### Information given
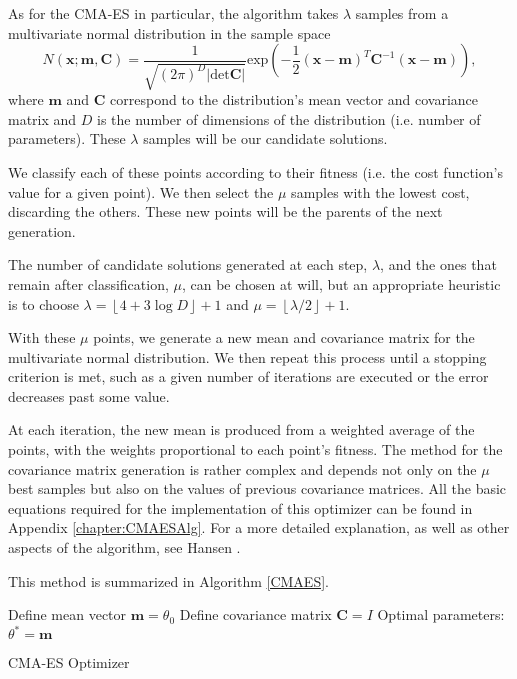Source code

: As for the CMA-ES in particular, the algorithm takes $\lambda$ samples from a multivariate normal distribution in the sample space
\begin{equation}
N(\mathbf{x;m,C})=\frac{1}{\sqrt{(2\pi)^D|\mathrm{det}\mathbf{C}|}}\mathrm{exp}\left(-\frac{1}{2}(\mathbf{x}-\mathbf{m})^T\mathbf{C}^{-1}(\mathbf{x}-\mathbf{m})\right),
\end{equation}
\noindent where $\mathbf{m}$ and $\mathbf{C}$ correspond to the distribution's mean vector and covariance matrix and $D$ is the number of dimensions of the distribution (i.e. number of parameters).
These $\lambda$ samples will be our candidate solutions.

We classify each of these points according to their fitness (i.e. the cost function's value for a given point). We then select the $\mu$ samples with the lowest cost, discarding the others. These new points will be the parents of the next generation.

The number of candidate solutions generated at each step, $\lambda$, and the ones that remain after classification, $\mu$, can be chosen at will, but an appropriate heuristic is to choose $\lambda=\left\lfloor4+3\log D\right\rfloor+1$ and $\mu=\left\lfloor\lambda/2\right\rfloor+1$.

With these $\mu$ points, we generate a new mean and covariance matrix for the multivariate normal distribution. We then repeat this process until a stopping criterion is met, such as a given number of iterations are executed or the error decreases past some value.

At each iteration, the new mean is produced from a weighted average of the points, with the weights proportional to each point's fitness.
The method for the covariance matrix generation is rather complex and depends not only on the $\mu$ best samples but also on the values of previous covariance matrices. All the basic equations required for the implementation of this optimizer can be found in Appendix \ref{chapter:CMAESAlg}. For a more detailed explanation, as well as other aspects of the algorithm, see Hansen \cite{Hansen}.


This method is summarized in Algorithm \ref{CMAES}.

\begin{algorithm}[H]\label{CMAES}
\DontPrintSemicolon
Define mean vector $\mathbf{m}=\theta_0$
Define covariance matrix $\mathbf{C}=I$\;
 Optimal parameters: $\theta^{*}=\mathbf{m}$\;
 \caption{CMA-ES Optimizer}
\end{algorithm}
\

...

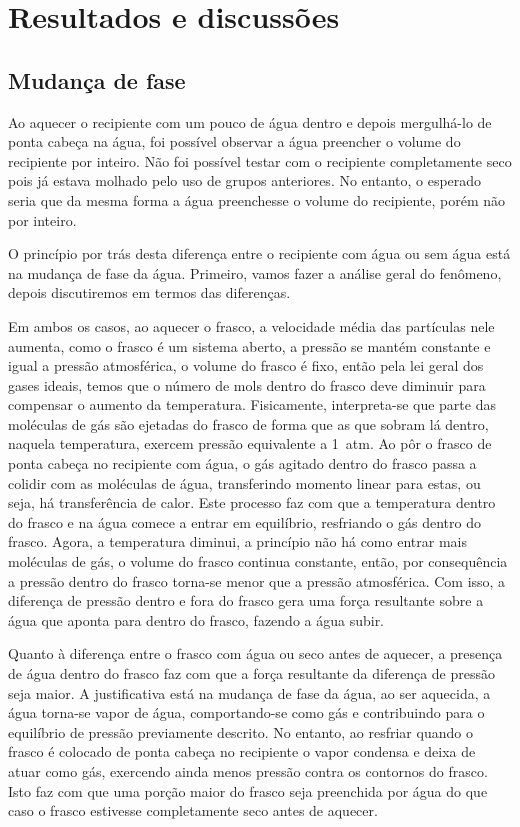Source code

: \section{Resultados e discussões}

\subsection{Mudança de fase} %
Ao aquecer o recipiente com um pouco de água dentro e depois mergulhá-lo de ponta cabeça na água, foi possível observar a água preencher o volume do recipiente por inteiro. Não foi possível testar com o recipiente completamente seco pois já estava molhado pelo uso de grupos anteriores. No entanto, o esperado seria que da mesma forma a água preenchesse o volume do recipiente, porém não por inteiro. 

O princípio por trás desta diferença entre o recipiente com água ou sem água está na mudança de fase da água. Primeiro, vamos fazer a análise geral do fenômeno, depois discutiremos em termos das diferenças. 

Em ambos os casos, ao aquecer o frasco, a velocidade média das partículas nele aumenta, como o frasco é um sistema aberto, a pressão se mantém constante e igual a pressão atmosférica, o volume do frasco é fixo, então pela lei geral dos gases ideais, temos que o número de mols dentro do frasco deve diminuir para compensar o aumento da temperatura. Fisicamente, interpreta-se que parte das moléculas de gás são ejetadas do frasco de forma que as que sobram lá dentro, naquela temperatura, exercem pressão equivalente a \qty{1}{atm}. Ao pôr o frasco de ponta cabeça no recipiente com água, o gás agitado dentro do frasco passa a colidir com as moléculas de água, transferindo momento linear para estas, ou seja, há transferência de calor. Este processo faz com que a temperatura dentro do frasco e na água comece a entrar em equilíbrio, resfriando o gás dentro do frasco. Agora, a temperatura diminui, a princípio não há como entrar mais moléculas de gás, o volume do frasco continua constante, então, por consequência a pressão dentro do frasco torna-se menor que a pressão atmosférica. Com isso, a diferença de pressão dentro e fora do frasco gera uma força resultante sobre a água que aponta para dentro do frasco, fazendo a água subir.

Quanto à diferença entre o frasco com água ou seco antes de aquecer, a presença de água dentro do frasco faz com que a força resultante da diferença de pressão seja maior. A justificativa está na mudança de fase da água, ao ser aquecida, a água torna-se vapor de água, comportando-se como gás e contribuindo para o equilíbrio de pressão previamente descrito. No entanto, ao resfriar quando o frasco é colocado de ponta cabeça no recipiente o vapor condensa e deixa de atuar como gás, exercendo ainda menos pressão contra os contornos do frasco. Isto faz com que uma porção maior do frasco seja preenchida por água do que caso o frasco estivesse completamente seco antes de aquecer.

### Exercise instructions
Word for word, restate the lines of the data above that fall between the line holding "We classify each" and the line holding "The number of candidate", inclusive, and no other lines.

### Result of this exercise
We classify each of these points according to their fitness (i.e. the cost function's value for a given point). We then select the $\mu$ samples with the lowest cost, discarding the others. These new points will be the parents of the next generation.

The number of candidate solutions generated at each step, $\lambda$, and the ones that remain after classification, $\mu$, can be chosen at will, but an appropriate heuristic is to choose $\lambda=\left\lfloor4+3\log D\right\rfloor+1$ and $\mu=\left\lfloor\lambda/2\right\rfloor+1$.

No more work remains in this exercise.